Letter to the Editor: Jones should not compare Raymond to 1920 lynching victims

In last week’s edition of The Statesman, an article was published featuring a rather shocking statement from Lindsay Jones, Rod Raymond’s attorney. Rod Raymond is currently UMD’s Fitness and Wellness coordinator, and was investigated in 2009 for sexual harassment after complaints were brought forward from multiple students. Recommendations were made for Raymond’s termination by both the Office of Equal Opportunity and by the Vice Chancellor of Student Life at the time, Randy Hyman. Despite these recommendations for immediate termination, Raymond still maintained his position at UMD with only light repercussions. Now, Raymond is facing another investigation. In the featured article, Jones compares Raymond’s situation to the 1920 lynching of three black men in Duluth. For those who are unfamiliar with this part of Duluth’s history, in 1920 six black men were accused of raping a teenage girl - a claim which has still, to this day, never been proven to be true. While being held in jail, awaiting trial, an angry mob of 10,000 people gathered in front of the prison, forced their way inside, and captured three of the men being held. The mob proceeded to lynch the three men from a streetlight, across the street from where the Clayton Jackson McGhie memorial stands downtown today.

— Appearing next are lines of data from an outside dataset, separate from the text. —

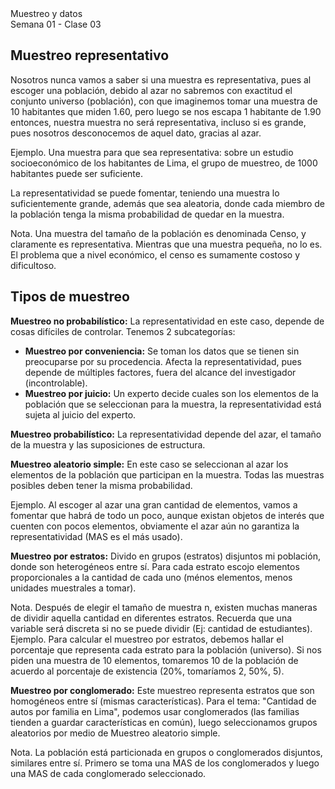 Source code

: <div class="header">
    <span class="header_txt">Muestreo y datos</span><br/>
    <span class="header_dec">Semana 01 - Clase 03</span>
</div>

## Muestreo representativo
Nosotros nunca vamos a saber si una muestra es representativa, pues al escoger una población, debido al azar no sabremos con exactitud el conjunto universo (población), con que imaginemos tomar una muestra de 10 habitantes que miden 1.60, pero luego se nos escapa 1 habitante de 1.90 entonces, nuestra muestra no será representativa, incluso si es grande, pues nosotros desconocemos de aquel dato, gracias al azar.

<div id="e-box">
Ejemplo. Una muestra para que sea representativa: sobre un estudio socioeconómico de los habitantes de Lima, el grupo de muestreo, de 1000 habitantes puede ser suficiente. 
</div>

La representatividad se puede fomentar, teniendo una muestra lo suficientemente grande, además que sea aleatoria, donde cada miembro de la población tenga la misma probabilidad de quedar en la muestra.

<div id="n-box">
Nota. Una muestra del tamaño de la población es denominada Censo, y claramente es representativa. Mientras que una muestra pequeña, no lo es. El problema que a nivel económico, el censo es sumamente costoso y dificultoso.
</div>

## Tipos de muestreo
**Muestreo no probabilístico:** La representatividad en este caso, depende de cosas difíciles de controlar. Tenemos 2 subcategorías:
- **Muestreo por conveniencia:** Se toman los datos que se tienen sin preocuparse por su procedencia. Afecta la representatividad, pues depende de múltiples factores, fuera del alcance del investigador (incontrolable).
- **Muestreo por juicio:** Un experto decide cuales son los elementos de la población que se seleccionan para la muestra, la representatividad está sujeta al juicio del experto.

**Muestreo probabilístico:** La representatividad depende del azar, el tamaño de la muestra y las suposiciones de estructura.

**Muestreo aleatorio simple:** En este caso se seleccionan al azar los elementos de la población que participan en la muestra. Todas las muestras posibles deben tener la misma probabilidad. 

<div id="e-box">
Ejemplo. Al escoger al azar una gran cantidad de elementos, vamos a fomentar que habrá de todo un poco, aunque existan objetos de interés que cuenten con pocos elementos, obviamente el azar aún no garantiza la representatividad (MAS es el más usado).
</div>

**Muestreo por estratos:** Divido en grupos (estratos) disjuntos mi población, donde son heterogéneos entre sí. Para cada estrato escojo elementos proporcionales a la cantidad de cada uno (ménos elementos, menos unidades muestrales a tomar).

<div id="n-box">
Nota. Después de elegir el tamaño de muestra n, existen muchas maneras de dividir aquella cantidad en diferentes estratos. Recuerda que una variable será discreta si no se puede dividir (Ej: cantidad de estudiantes).
</div>

<div id="e-box">
Ejemplo. Para calcular el muestreo por estratos, debemos hallar el porcentaje que representa cada estrato para la población (universo). Si nos piden una muestra de 10 elementos, tomaremos 10 de la población de acuerdo al porcentaje de existencia (20%, tomaríamos 2, 50%, 5).
</div>

**Muestreo por conglomerado:** Este muestreo representa estratos que son homogéneos entre sí (mismas características). Para el tema: "Cantidad de autos por familia en Lima", podemos usar conglomerados (las familias tienden a guardar características en común), luego seleccionamos grupos aleatorios por medio de Muestreo aleatorio simple.

<div id="n-box">
Nota. La población está particionada en grupos o conglomerados disjuntos, similares entre sí. Primero se toma una MAS de los conglomerados y luego una MAS de cada conglomerado seleccionado.
</div>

For Jones to claim that Raymond’s situation is similar to the horrific, terrifying death faced by these three men is more than just absurd—it’s offensive. Jones’ blatant exploitation of the tragic murder of these young men in an attempt to garner sympathy for his client is nothing short of sickening. Raymond is already profiting off the site of this historical tragedy - he is a co-owner of Tycoons, which is located in what used to be the prison where the three men were held before they were lynched. Now his lawyer is exploiting that tragedy in an attempt to exonerate him. Raymond is privileged enough to have gone through due process after accusations were made against him in 2009, and now again in 2012. After accusations against Raymond surfaced, nobody broke through his wall, pulled him from his home and lynched him in the street. Nobody called for his trial to cease, and for his execution to be instigated. Raymond can not fathom the type of hate that these three men faced.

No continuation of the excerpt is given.